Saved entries
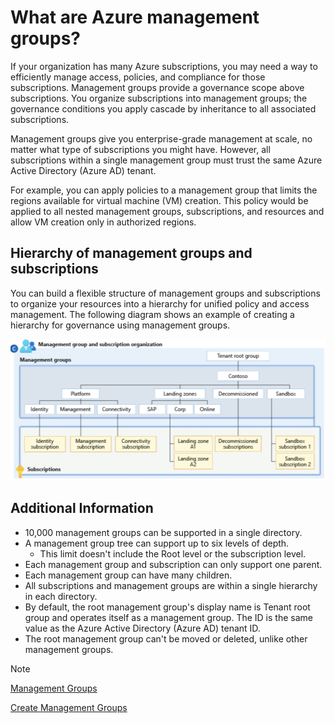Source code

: # What are Azure management groups?

If your organization has many Azure subscriptions, you may need a way to efficiently manage access, policies, and compliance for those subscriptions. Management groups provide a governance scope above subscriptions. You organize subscriptions into management groups; the governance conditions you apply cascade by inheritance to all associated subscriptions.

Management groups give you enterprise-grade management at scale, no matter what type of subscriptions you might have. However, all subscriptions within a single management group must trust the same Azure Active Directory (Azure AD) tenant.

For example, you can apply policies to a management group that limits the regions available for virtual machine (VM) creation. This policy would be applied to all nested management groups, subscriptions, and resources and allow VM creation only in authorized regions.

## Hierarchy of management groups and subscriptions

You can build a flexible structure of management groups and subscriptions to organize your resources into a hierarchy for unified policy and access management. The following diagram shows an example of creating a hierarchy for governance using management groups.

<img src="./img/mgm_group.png" alt="Hierarchy of management group" width="515" height="226">

## Additional Information

- 10,000 management groups can be supported in a single directory.
- A management group tree can support up to six levels of depth.
  - This limit doesn't include the Root level or the subscription level.
- Each management group and subscription can only support one parent.
- Each management group can have many children.
- All subscriptions and management groups are within a single hierarchy in each directory.
- By default, the root management group's display name is Tenant root group and operates itself as a management group. The ID is the same value as the Azure Active Directory (Azure AD) tenant ID.
- The root management group can't be moved or deleted, unlike other management groups.

>[!NOTE]
>[Management Groups](https://learn.microsoft.com/en-us/azure/governance/management-groups/overview)
>
>[Create Management Groups](https://learn.microsoft.com/en-us/azure/governance/management-groups/create-management-group-portal?source=recommendations)
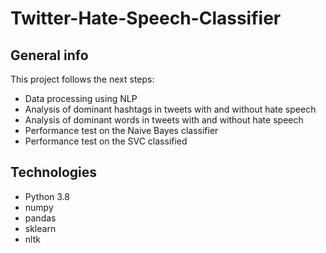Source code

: # Twitter-Hate-Speech-Classifier
## General info
This project follows the next steps:
* Data processing using NLP
* Analysis of dominant hashtags in tweets with and without hate speech
* Analysis of dominant words in tweets with and without hate speech
* Performance test on the Naive Bayes classifier
* Performance test on the SVC classified

## Technologies
* Python 3.8
* numpy
* pandas
* sklearn
* nltk
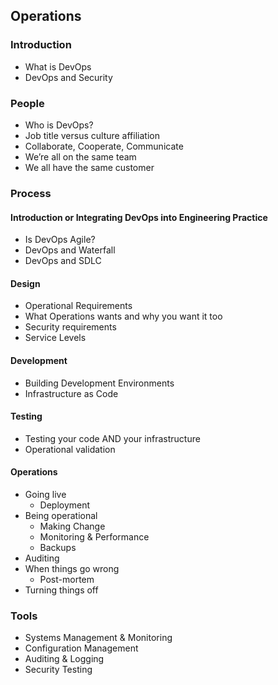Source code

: ## Operations ##

### Introduction ###
* What is DevOps
* DevOps and Security

### People ###
* Who is DevOps?
* Job title versus culture affiliation
* Collaborate, Cooperate, Communicate
* We’re all on the same team
* We all have the same customer

### Process ###

#### Introduction or Integrating DevOps into Engineering Practice ####
* Is DevOps Agile?
* DevOps and Waterfall
* DevOps and SDLC

#### Design ####
* Operational Requirements
* What Operations wants and why you want it too
* Security requirements
* Service Levels
 
#### Development ####
* Building Development Environments
* Infrastructure as Code

#### Testing ####
* Testing your code AND your infrastructure
* Operational validation

#### Operations ####
* Going live
	* Deployment
* Being operational
	* Making Change
	* Monitoring & Performance
	* Backups
* Auditing
* When things go wrong
	* Post-mortem
* Turning things off

### Tools ###
* Systems Management & Monitoring
* Configuration Management
* Auditing & Logging
* Security Testing
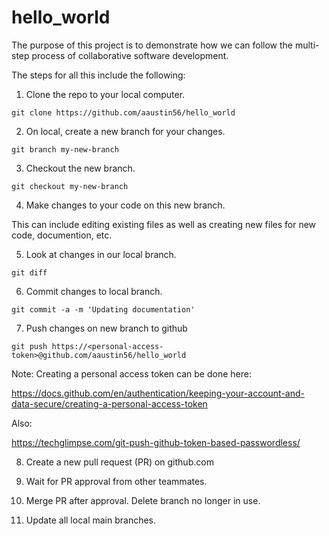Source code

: # hello_world

The purpose of this project is to demonstrate how we can follow the multi-step process of collaborative software development.

The steps for all this include the following:

1. Clone the repo to your local computer.

`git clone https://github.com/aaustin56/hello_world`

2. On local, create a new branch for your changes.

`git branch my-new-branch`

3. Checkout the new branch.

`git checkout my-new-branch`

4. Make changes to your code on this new branch.

This can include editing existing files as well as creating new files for new code, documention, etc.

5. Look at changes in our local branch.

`git diff`

6. Commit changes to local branch.

`git commit -a -m 'Updating documentation'`

7. Push changes on new branch to github

`git push https://<personal-access-token>@github.com/aaustin56/hello_world`

Note: Creating a personal access token can be done here:

https://docs.github.com/en/authentication/keeping-your-account-and-data-secure/creating-a-personal-access-token

Also:

https://techglimpse.com/git-push-github-token-based-passwordless/

8. Create a new pull request (PR) on github.com

9. Wait for PR approval from other teammates.

10. Merge PR after approval.  Delete branch no longer in use.

11. Update all local main branches.

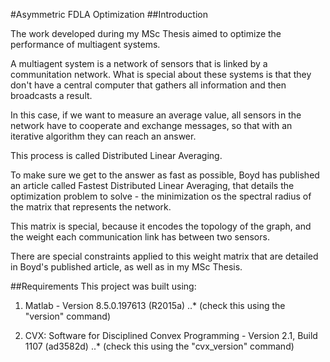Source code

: #Asymmetric FDLA Optimization
##Introduction

The work developed during my MSc Thesis aimed to optimize the performance of multiagent systems.

A multiagent system is a network of sensors that is linked by a communitation network. What is special about these systems is that they don't have a central computer that gathers all information and then broadcasts a result.

In this case, if we want to measure an average value, all sensors in the network have to cooperate and exchange messages, so that with an iterative algorithm they can reach an answer.

This process is called Distributed Linear Averaging.

To make sure we get to the answer as fast as possible, Boyd has published an article called Fastest Distributed Linear Averaging, that details the optimization problem to solve - the minimization os the spectral radius of the matrix that represents the network.

This matrix is special, because it encodes the topology of the graph, and the weight each communication link has between two sensors.

There are special constraints applied to this weight matrix that are detailed in Boyd's published article, as well as in my MSc Thesis.

##Requirements
This project was built using:
1. Matlab - Version 8.5.0.197613 (R2015a)
..* (check this using the "version" command)

2. CVX: Software for Disciplined Convex Programming - Version 2.1, Build 1107 (ad3582d)
..* (check this using the "cvx_version" command)
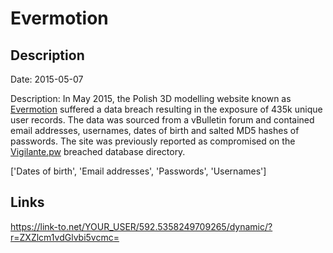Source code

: # Evermotion

## Description

Date: 2015-05-07

Description:
In May 2015, the Polish 3D modelling website known as <a href="https://evermotion.org/" target="_blank" rel="noopener">Evermotion</a> suffered a data breach resulting in the exposure of 435k unique user records. The data was sourced from a vBulletin forum and contained email addresses, usernames, dates of birth and salted MD5 hashes of passwords. The site was previously reported as compromised on the <a href="https://vigilante.pw/" target="_blank" rel="noopener">Vigilante.pw</a> breached database directory.


['Dates of birth', 'Email addresses', 'Passwords', 'Usernames']

## Links

https://link-to.net/YOUR_USER/592.5358249709265/dynamic/?r=ZXZlcm1vdGlvbi5vcmc=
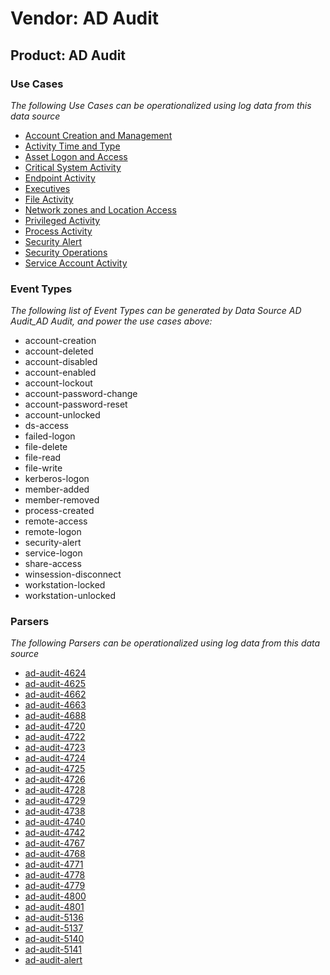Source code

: Vendor: AD Audit
================
Product: AD Audit
-----------------

### Use Cases

_The following Use Cases can be operationalized using log data from this data source_

* [Account Creation and Management](usecase_account_creation_and_management.md)
* [Activity Time  and Type](usecase_activity_time__and_type.md)
* [Asset Logon and Access](usecase_asset_logon_and_access.md)
* [Critical System Activity](usecase_critical_system_activity.md)
* [Endpoint Activity](usecase_endpoint_activity.md)
* [Executives](usecase_executives.md)
* [File Activity](usecase_file_activity.md)
* [Network zones and Location Access](usecase_network_zones_and_location_access.md)
* [Privileged Activity](usecase_privileged_activity.md)
* [Process Activity](usecase_process_activity.md)
* [Security Alert](usecase_security_alert.md)
* [Security Operations](usecase_security_operations.md)
* [Service Account Activity](usecase_service_account_activity.md)


### Event Types

_The following list of Event Types can be generated by Data Source AD Audit_AD Audit, and power the use cases above:_

- account-creation
- account-deleted
- account-disabled
- account-enabled
- account-lockout
- account-password-change
- account-password-reset
- account-unlocked
- ds-access
- failed-logon
- file-delete
- file-read
- file-write
- kerberos-logon
- member-added
- member-removed
- process-created
- remote-access
- remote-logon
- security-alert
- service-logon
- share-access
- winsession-disconnect
- workstation-locked
- workstation-unlocked


### Parsers

_The following Parsers can be operationalized using log data from this data source_

* [ad-audit-4624](parserContent_ad-audit-4624.md)
* [ad-audit-4625](parserContent_ad-audit-4625.md)
* [ad-audit-4662](parserContent_ad-audit-4662.md)
* [ad-audit-4663](parserContent_ad-audit-4663.md)
* [ad-audit-4688](parserContent_ad-audit-4688.md)
* [ad-audit-4720](parserContent_ad-audit-4720.md)
* [ad-audit-4722](parserContent_ad-audit-4722.md)
* [ad-audit-4723](parserContent_ad-audit-4723.md)
* [ad-audit-4724](parserContent_ad-audit-4724.md)
* [ad-audit-4725](parserContent_ad-audit-4725.md)
* [ad-audit-4726](parserContent_ad-audit-4726.md)
* [ad-audit-4728](parserContent_ad-audit-4728.md)
* [ad-audit-4729](parserContent_ad-audit-4729.md)
* [ad-audit-4738](parserContent_ad-audit-4738.md)
* [ad-audit-4740](parserContent_ad-audit-4740.md)
* [ad-audit-4742](parserContent_ad-audit-4742.md)
* [ad-audit-4767](parserContent_ad-audit-4767.md)
* [ad-audit-4768](parserContent_ad-audit-4768.md)
* [ad-audit-4771](parserContent_ad-audit-4771.md)
* [ad-audit-4778](parserContent_ad-audit-4778.md)
* [ad-audit-4779](parserContent_ad-audit-4779.md)
* [ad-audit-4800](parserContent_ad-audit-4800.md)
* [ad-audit-4801](parserContent_ad-audit-4801.md)
* [ad-audit-5136](parserContent_ad-audit-5136.md)
* [ad-audit-5137](parserContent_ad-audit-5137.md)
* [ad-audit-5140](parserContent_ad-audit-5140.md)
* [ad-audit-5141](parserContent_ad-audit-5141.md)
* [ad-audit-alert](parserContent_ad-audit-alert.md)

Description of the task
Set down the records above exactly as written, beginning with the first line and ending with the line that contains "## Hierarchy of", and do not include pictures.

Task output
Source code

: # What are Azure management groups?

If your organization has many Azure subscriptions, you may need a way to efficiently manage access, policies, and compliance for those subscriptions. Management groups provide a governance scope above subscriptions. You organize subscriptions into management groups; the governance conditions you apply cascade by inheritance to all associated subscriptions.

Management groups give you enterprise-grade management at scale, no matter what type of subscriptions you might have. However, all subscriptions within a single management group must trust the same Azure Active Directory (Azure AD) tenant.

For example, you can apply policies to a management group that limits the regions available for virtual machine (VM) creation. This policy would be applied to all nested management groups, subscriptions, and resources and allow VM creation only in authorized regions.

## Hierarchy of management groups and subscriptions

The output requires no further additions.